Apaixonei-me por uma holandesa, mas ao que tudo indicava não era recíproco. Era interessante porque claramente nos amávamos, mas da parte dela isso não incluía um sentimento romântico. Era o bom e velho amor platônico atacando mais uma mente tola em pleno século XXI. Fortuitamente e como era de se esperar, logo que voltei ao Brasil passou.
Aprendi um pouco da escrita e da pronúncia do Árabe. Aprendi qual é a língua e o significado de "hakuna matata", além de outras expressões do Suahili (Mambo vipi?). Aprendi um pouco da estrutura e um pouco de vocabulário do Tagalog (Nandito tayo para rin magtrabaho. Ako ay gwapo at ikaw ay maganda! Gusto mo ng tubig? Ako ay malungkot, casi hindi niya ako mahal), língua das Filipinas. Aprendi a amar a língua espanhola com amigos da Costa Rica (pura vida!), a quem eu dizia jocosamente que o espanhol era um português errado. :) Ganhei fluência em uma língua que já conhecia, o inglês, e aprendi bem uma terceira, o italiano, que era a língua franca do lugar.

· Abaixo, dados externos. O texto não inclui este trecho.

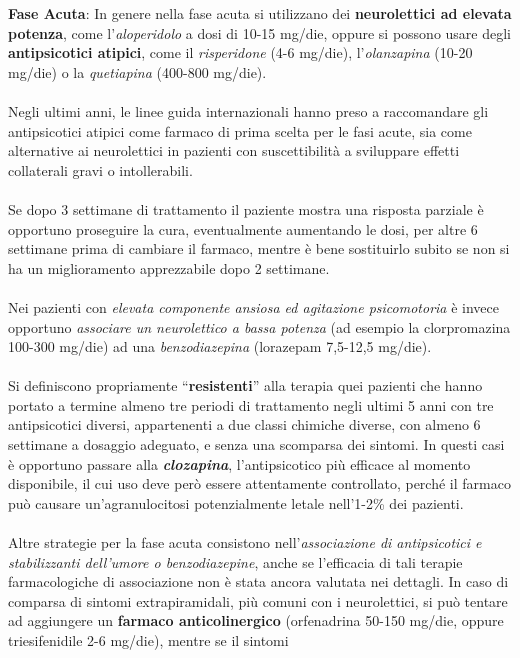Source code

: \begin{itemize}
\textbf{Fase Acuta}: In genere nella fase acuta si utilizzano dei
\textbf{neurolettici ad elevata potenza}, come l'\emph{aloperidolo} a
dosi di 10-15 mg/die, oppure si possono usare degli
\textbf{antipsicotici atipici}, come il \emph{risperidone} (4-6 mg/die),
l'\emph{olanzapina} (10-20 mg/die) o la \emph{quetiapina} (400-800
mg/die).
\\\\
Negli ultimi anni, le linee guida internazionali hanno preso a
raccomandare gli antipsicotici atipici come farmaco di prima scelta per
le fasi acute, sia come alternative ai neurolettici in pazienti con
suscettibilità a sviluppare effetti collaterali gravi o intollerabili.
\\\\
Se dopo 3 settimane di trattamento il paziente mostra una risposta
parziale è opportuno proseguire la cura, eventualmente aumentando le
dosi, per altre 6 settimane prima di cambiare il farmaco, mentre è bene
sostituirlo subito se non si ha un miglioramento apprezzabile dopo 2
settimane.
\\\\
Nei pazienti con \emph{elevata componente ansiosa ed agitazione
psicomotoria} è invece opportuno \emph{associare un neurolettico a bassa
potenza} (ad esempio la clorpromazina 100-300 mg/die) ad una
\emph{benzodiazepina} (lorazepam 7,5-12,5 mg/die).
\\\\
Si definiscono propriamente ``\textbf{resistenti}'' alla terapia quei
pazienti che hanno portato a termine almeno tre periodi di trattamento
negli ultimi 5 anni con tre antipsicotici diversi, appartenenti a due
classi chimiche diverse, con almeno 6 settimane a dosaggio adeguato, e
senza una scomparsa dei sintomi. In questi casi è opportuno passare alla
\textbf{\emph{clozapina}}, l'antipsicotico più efficace al momento
disponibile, il cui uso deve però essere attentamente controllato,
perché il farmaco può causare un'agranulocitosi potenzialmente letale
nell'1-2\% dei pazienti.
\\\\
Altre strategie per la fase acuta consistono nell'\emph{associazione di
antipsicotici e stabilizzanti dell'umore o benzodiazepine}, anche se
l'efficacia di tali terapie farmacologiche di associazione non è stata
ancora valutata nei dettagli. In caso di comparsa di sintomi
extrapiramidali, più comuni con i neurolettici, si può tentare ad
aggiungere un \textbf{farmaco anticolinergico} (orfenadrina 50-150
mg/die, oppure triesifenidile 2-6 mg/die), mentre se il sintomi

\end{itemize}
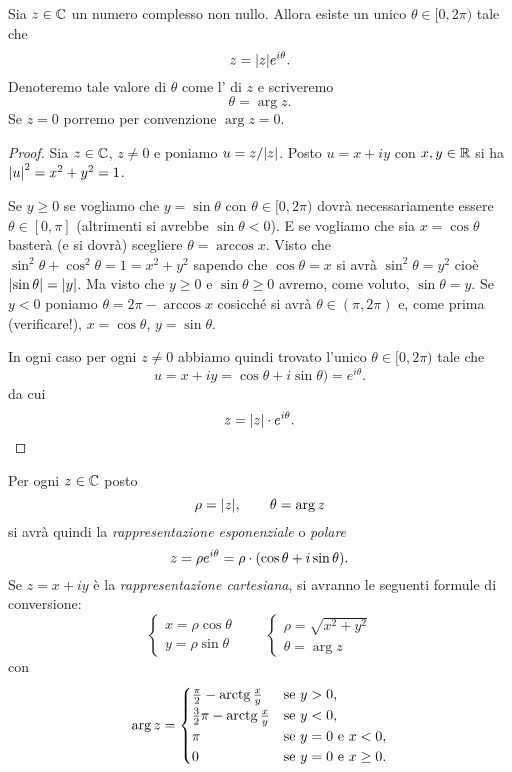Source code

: \begin{theorem}[argomento]
Sia $z\in \mathbb C$ un numero complesso non nullo. Allora esiste un
unico $\theta\in [0,2\pi)$ tale che
\[
z = {\left|z\right|} e^{i\theta}.
\]
Denoteremo tale valore di $\theta$ come l' di $z$
e scriveremo
\[
  \theta = \arg z.
\]
Se $z=0$ porremo per convenzione $\arg z=0$.
\end{theorem}
%
\begin{proof}
Sia $z\in \mathbb C$, $z\neq 0$ e poniamo $u = z/{\left|z\right|}$.
Posto $u=x+iy$ con $x,y\in \mathbb R$ si ha ${\left|u\right|}^2 = x^2+y^2=1$.

Se $y\ge 0$ se vogliamo che $y=\sin \theta$ con $\theta\in [0,2\pi)$
dovrà necessariamente essere $\theta \in [0,\pi]$
(altrimenti si avrebbe $\sin \theta<0$).
E se vogliamo che sia $x=\cos \theta$ basterà (e si dovrà) scegliere
$\theta = \arccos x$.
Visto che $\sin^2 \theta + \cos^2\theta = 1 = x^2 + y^2$
sapendo che $\cos \theta = x$
si avrà
$\sin^2 \theta = y^2$ cioè ${\left|\sin \theta\right|}={\left|y\right|}$.
Ma visto che $y\ge 0$ e $\sin \theta\ge 0$
avremo, come voluto, $\sin \theta = y$.
Se $y<0$ poniamo $\theta = 2\pi - \arccos x$
cosicché si avrà $\theta \in (\pi, 2\pi)$
e, come prima (verificare!),
$x=\cos \theta$, $y=\sin \theta$.

In ogni caso per ogni $z\neq 0$ abbiamo quindi trovato l'unico
$\theta\in [0,2\pi)$ tale che
\[
  u
  = x + i y
  = \cos \theta + i\sin \theta)
  = e^{i\theta}.
\]
da cui
\[
  z = {\left|z\right|}\cdot e^{i\theta}.
\]
\end{proof}

Per ogni $z\in \mathbb C$ posto
\[
  \rho = {\left|z\right|}, \qquad \theta = \arg z
\]
si avrà quindi la \emph{rappresentazione esponenziale} o \emph{polare}
\[
  z = \rho e^{i\theta} = \rho \cdot {\left( \cos \theta
  + i \sin \theta \right)}.
\]
Se $z=x+iy$ è la \emph{rappresentazione cartesiana}, si avranno
le seguenti formule di conversione:
\[
\begin{cases}
  x = \rho \cos \theta\\
  y = \rho \sin \theta
\end{cases}
\qquad
\begin{cases}
 \rho = \sqrt{x^2+y^2}\\
 \theta = \arg z
\end{cases}
\]
con
\[
  \arg z =
  \begin{cases}
   \frac \pi 2 - \operatorname{arctg} \frac x y & \text{se $y>0$,} \\
   \frac 3 2 \pi- \operatorname{arctg} \frac x y & \text{se $y<0$,} \\
   \pi & \text{se $y=0$ e $x<0$,} \\
   0 & \text{se $y=0$ e $x\ge 0$.}
   \end{cases}
\]

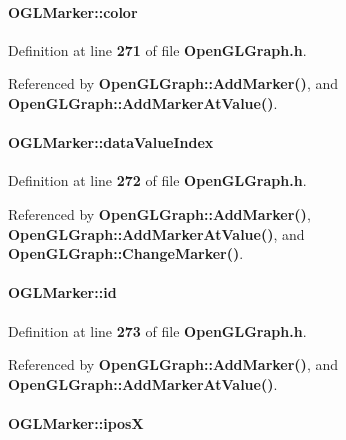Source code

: \paragraph[{color}]{ O\+G\+L\+Marker\+::color}\label{structOGLMarker_a0f1cfbbf4e340a4511c1cb6e84a24a1b}


Definition at line {\bf 271} of file {\bf Open\+G\+L\+Graph.\+h}.



Referenced by {\bf Open\+G\+L\+Graph\+::\+Add\+Marker()}, and {\bf Open\+G\+L\+Graph\+::\+Add\+Marker\+At\+Value()}.

\paragraph[{data\+Value\+Index}]{ O\+G\+L\+Marker\+::data\+Value\+Index}\label{structOGLMarker_ab8b6b8e6ce2b294a5b38e2b96a0d0a00}


Definition at line {\bf 272} of file {\bf Open\+G\+L\+Graph.\+h}.



Referenced by {\bf Open\+G\+L\+Graph\+::\+Add\+Marker()}, {\bf Open\+G\+L\+Graph\+::\+Add\+Marker\+At\+Value()}, and {\bf Open\+G\+L\+Graph\+::\+Change\+Marker()}.

\paragraph[{id}]{ O\+G\+L\+Marker\+::id}\label{structOGLMarker_a449501c3299f00d0bcbe0fa808794afd}


Definition at line {\bf 273} of file {\bf Open\+G\+L\+Graph.\+h}.



Referenced by {\bf Open\+G\+L\+Graph\+::\+Add\+Marker()}, and {\bf Open\+G\+L\+Graph\+::\+Add\+Marker\+At\+Value()}.

\paragraph[{iposX}]{ O\+G\+L\+Marker\+::iposX}\label{structOGLMarker_a1dced33c4fd1c502b32de2a3e44dea6b}


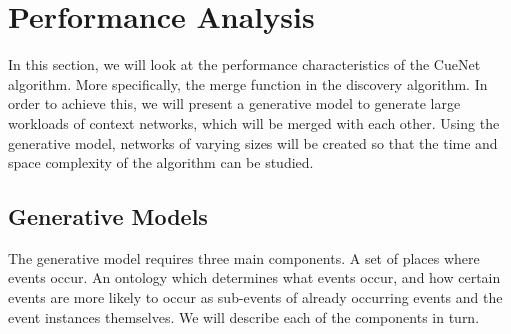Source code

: 

\section{Performance Analysis}
In this section, we will look at the performance characteristics of the CueNet algorithm. More specifically, the merge function in the discovery algorithm. In order to achieve this, we will present a generative model to generate large workloads of context networks, which will be merged with each other. Using the generative model, networks of varying sizes will be created so that the time and space complexity of the algorithm can be studied.

\subsection{Generative Models}
\label{section:generative_models}
The generative model requires three main components. A set of places where events occur. An ontology which determines what events occur, and how certain events are more likely to occur as sub-events of already occurring events and the event instances themselves. We will describe each of the components in turn. 



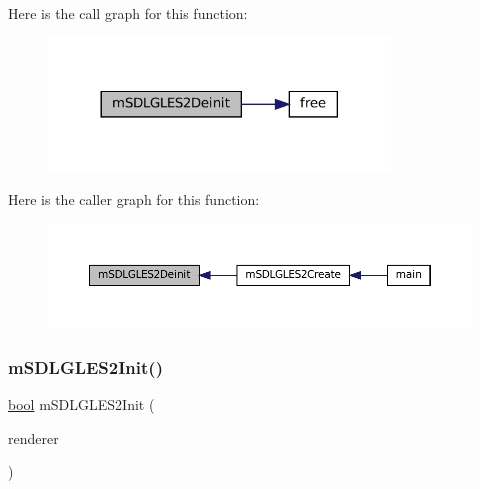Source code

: Here is the call graph for this function\+:
\nopagebreak
\begin{figure}[H]
\begin{center}
\leavevmode
\includegraphics[width=257pt]{gles2-sdl_8c_a2d06ef5baf7a055c8ff28c80eb81b55c_cgraph}
\end{center}
\end{figure}
Here is the caller graph for this function\+:
\nopagebreak
\begin{figure}[H]
\begin{center}
\leavevmode
\includegraphics[width=350pt]{gles2-sdl_8c_a2d06ef5baf7a055c8ff28c80eb81b55c_icgraph}
\end{center}
\end{figure}
\mbox{\label{gles2-sdl_8c_a454611060aa8f426a7550bec2ef034b5}} 
\subsubsection{\texorpdfstring{m\+S\+D\+L\+G\+L\+E\+S2\+Init()}{mSDLGLES2Init()}}
{\footnotesize\ttfamily \mbox{\hyperlink{libretro_8h_a4a26dcae73fb7e1528214a068aca317e}{bool}} m\+S\+D\+L\+G\+L\+E\+S2\+Init (\begin{DoxyParamCaption}\item[{struct \mbox{\hyperlink{structm_s_d_l_renderer}{m\+S\+D\+L\+Renderer}} $\ast$}]{renderer }\end{DoxyParamCaption})\hspace{0.3cm}{\ttfamily [static]}}

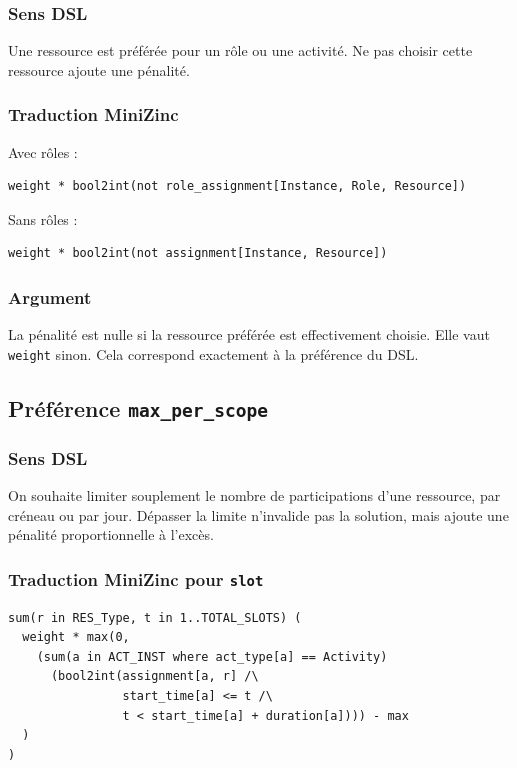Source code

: \documentclass[12pt,a4paper]{article}
\begin{document}
\subsubsection*{Sens DSL}

Une ressource est préférée pour un rôle ou une activité. Ne pas choisir cette ressource ajoute une pénalité.

\subsubsection*{Traduction MiniZinc}

Avec rôles :

\begin{lstlisting}[language=MiniZinc]
weight * bool2int(not role_assignment[Instance, Role, Resource])
\end{lstlisting}

Sans rôles :

\begin{lstlisting}[language=MiniZinc]
weight * bool2int(not assignment[Instance, Resource])
\end{lstlisting}

\subsubsection*{Argument}

La pénalité est nulle si la ressource préférée est effectivement choisie. Elle vaut \texttt{weight} sinon. Cela correspond exactement à la préférence du DSL.

\subsection{Préférence \texttt{max\_per\_scope}}

\subsubsection*{Sens DSL}

On souhaite limiter souplement le nombre de participations d'une ressource, par créneau ou par jour. Dépasser la limite n'invalide pas la solution, mais ajoute une pénalité proportionnelle à l'excès.

\subsubsection*{Traduction MiniZinc pour \texttt{slot}}

\begin{lstlisting}[language=MiniZinc]
sum(r in RES_Type, t in 1..TOTAL_SLOTS) (
  weight * max(0,
    (sum(a in ACT_INST where act_type[a] == Activity)
      (bool2int(assignment[a, r] /\
                start_time[a] <= t /\
                t < start_time[a] + duration[a]))) - max
  )
)
\end{lstlisting}
\end{document}
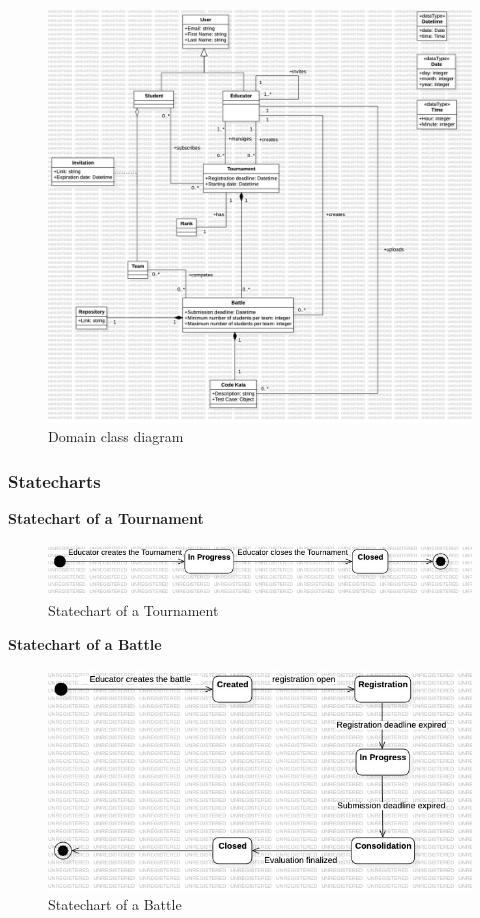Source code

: \begin{figure}[H]
    \centering
    \includegraphics[width=1\textwidth]{Diagrams/DomainClassDiagram.jpg}
    \caption{Domain class diagram}
    \label{fig:domain_class_diagram}
\end{figure}

\subsubsection{Statecharts}

\textbf{Statechart of a Tournament}
\begin{figure}[H]
    \centering
    \includegraphics[width=1\textwidth]{Diagrams/TournamentStateChart.jpg}
    \caption{Statechart of a Tournament}
    \label{fig:statechart_tournament}
\end{figure}
\textbf{Statechart of a Battle}
\begin{figure}[H]
    \centering
    \includegraphics[width=1\textwidth]{Diagrams/BattleStateChart.jpg}
    \caption{Statechart of a Battle}
    \label{fig:statechart_battle}
\end{figure}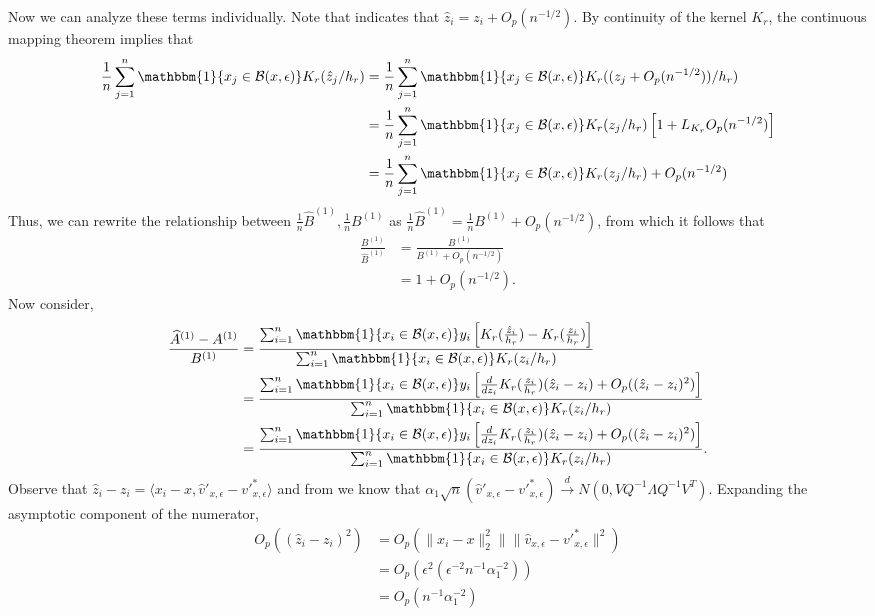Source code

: \documentclass[11pt]{article}
\begin{document}
Now we can analyze these terms individually. Note that  indicates that $\hat{z}_i =  z_i + O_p(n^{-1/2})$. By continuity of the kernel $K_r$, the continuous mapping theorem implies that 
\begin{align}
    \frac{1}{n}\sum_{j = 1}^{n}\mathbbm{1}\{x_j \in \mathcal{B}(x, \epsilon)\}K_r(\hat{z}_j/h_r) &= \frac{1}{n}\sum_{j = 1}^n \mathbbm{1}\{x_j \in \mathcal{B}(x, \epsilon)\}K_r((z_j + O_p(n^{-1/2}))/h_r) \\
    &= \frac{1}{n}\sum_{j = 1}^n \mathbbm{1}\{x_j \in \mathcal{B}(x, \epsilon)\}K_r(z_j/h_r)\left[1 + L_{K_r}O_p(n^{-1/2})\right] \\
    &= \frac{1}{n}\sum_{j = 1}^n \mathbbm{1}\{x_j \in \mathcal{B}(x, \epsilon)\}K_r(z_j/h_r) + O_p(n^{-1/2})
\end{align} 
Thus, we can rewrite the relationship between $\frac{1}{n}\widehat{B}^{(1)}, \frac{1}{n}B^{(1)}$ as $\frac{1}{n}\widehat{B}^{(1)} = \frac{1}{n}B^{(1)} + O_p(n^{-1/2})$, from which it follows that
\begin{align*}
    \frac{B^{(1)}}{\widehat{B}^{(1)}} &= \frac{B^{(1)}}{B^{(1)} + O_p(n^{-1/2})} \\
    &= 1  + O_p(n^{-1/2}).
\end{align*}
Now consider,
\begin{align}
    \frac{\widehat{A}^{(1)} - A^{(1)}}{B^{(1)}} &= \frac{\sum_{i=1}^n\mathbbm{1}\{x_i \in \mathcal{B}(x, \epsilon)\}y_i\left[K_r(\frac{\hat{z}_i}{h_r}) - K_r(\frac{z_i}{h_r})\right]}{\sum_{i = 1}^n\mathbbm{1}\{x_i \in \mathcal{B}(x, \epsilon)\}K_r(z_i/h_r)} \\
    &= \frac{\sum_{i=1}^n\mathbbm{1}\{x_i \in \mathcal{B}(x, \epsilon)\}y_i\left[\frac{d}{dz_i}K_r(\frac{z_i}{h_r})(\hat{z}_i - z_i) + O_p((\hat{z}_i - z_i)^2)\right]}{\sum_{i = 1}^n\mathbbm{1}\{x_i \in \mathcal{B}(x, \epsilon)\}K_r(z_i/h_r)} \\
    &= \frac{\sum_{i=1}^n\mathbbm{1}\{x_i \in \mathcal{B}(x, \epsilon)\}y_i\left[\frac{d}{dz_i}K_r(\frac{z_i}{h_r})(\hat{z}_i - z_i) + O_p((\hat{z}_i - z_i)^2)\right]}{\sum_{i = 1}^n\mathbbm{1}\{x_i \in \mathcal{B}(x, \epsilon)\}K_r(z_i/h_r)}.
\end{align}
Observe that $\hat{z}_i - z_i = \langle x_i - x, \hat{v}'_{x, \epsilon} - v'^*_{x, \epsilon}\rangle$ and from  we know that $\alpha_1\sqrt{n}(\hat{v}'_{x, \epsilon} - v'^*_{x, \epsilon}) \overset{d}{\rightarrow} N(0, VQ^{-1}\Lambda Q^{-1}V^T)$. Expanding the asymptotic component of the numerator,
\begin{align*}
    O_p((\hat{z}_i - z_i)^2) &= O_p(\|x_i-x\|_2^2\|\|\hat{v}_{x, \epsilon} - v'^*_{x, \epsilon}\|^2) \\
    &= O_p(\epsilon^2(\epsilon^{-2}n^{-1}\alpha_1^{-2})) \\
    &= O_p(n^{-1}\alpha_1^{-2})
\end{align*}
\end{document}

Bom, infelizmente não vou conseguir falar detalhes do que aconteceu nesses seis meses em Loppiano. Posso dizer que me foi o melhor momento da vida até hoje, que a mudou visivelmente. Vivi uma forte experiência espiritual baseada no amor recíproco. Aprendi a separar as coisas essenciais das acessórias, que têm lá sua utilidade. Aprendi a amar mais concretamente, e essa foi a verdadeira lição da escola. O mais importante é continuar a aprender, porque em seis meses não é possível aprender tudo, e aqui é muito mais difícil manter-se firme nos propósitos descritos. Eis-me aqui, desde junho de 2005, de volta ao meu lugar, fazendo a duras penas meu dever de casa, a minha parte por um mundo melhor, tentando amar sempre mais, encarando meus erros e meus limites com humildade e serenidade.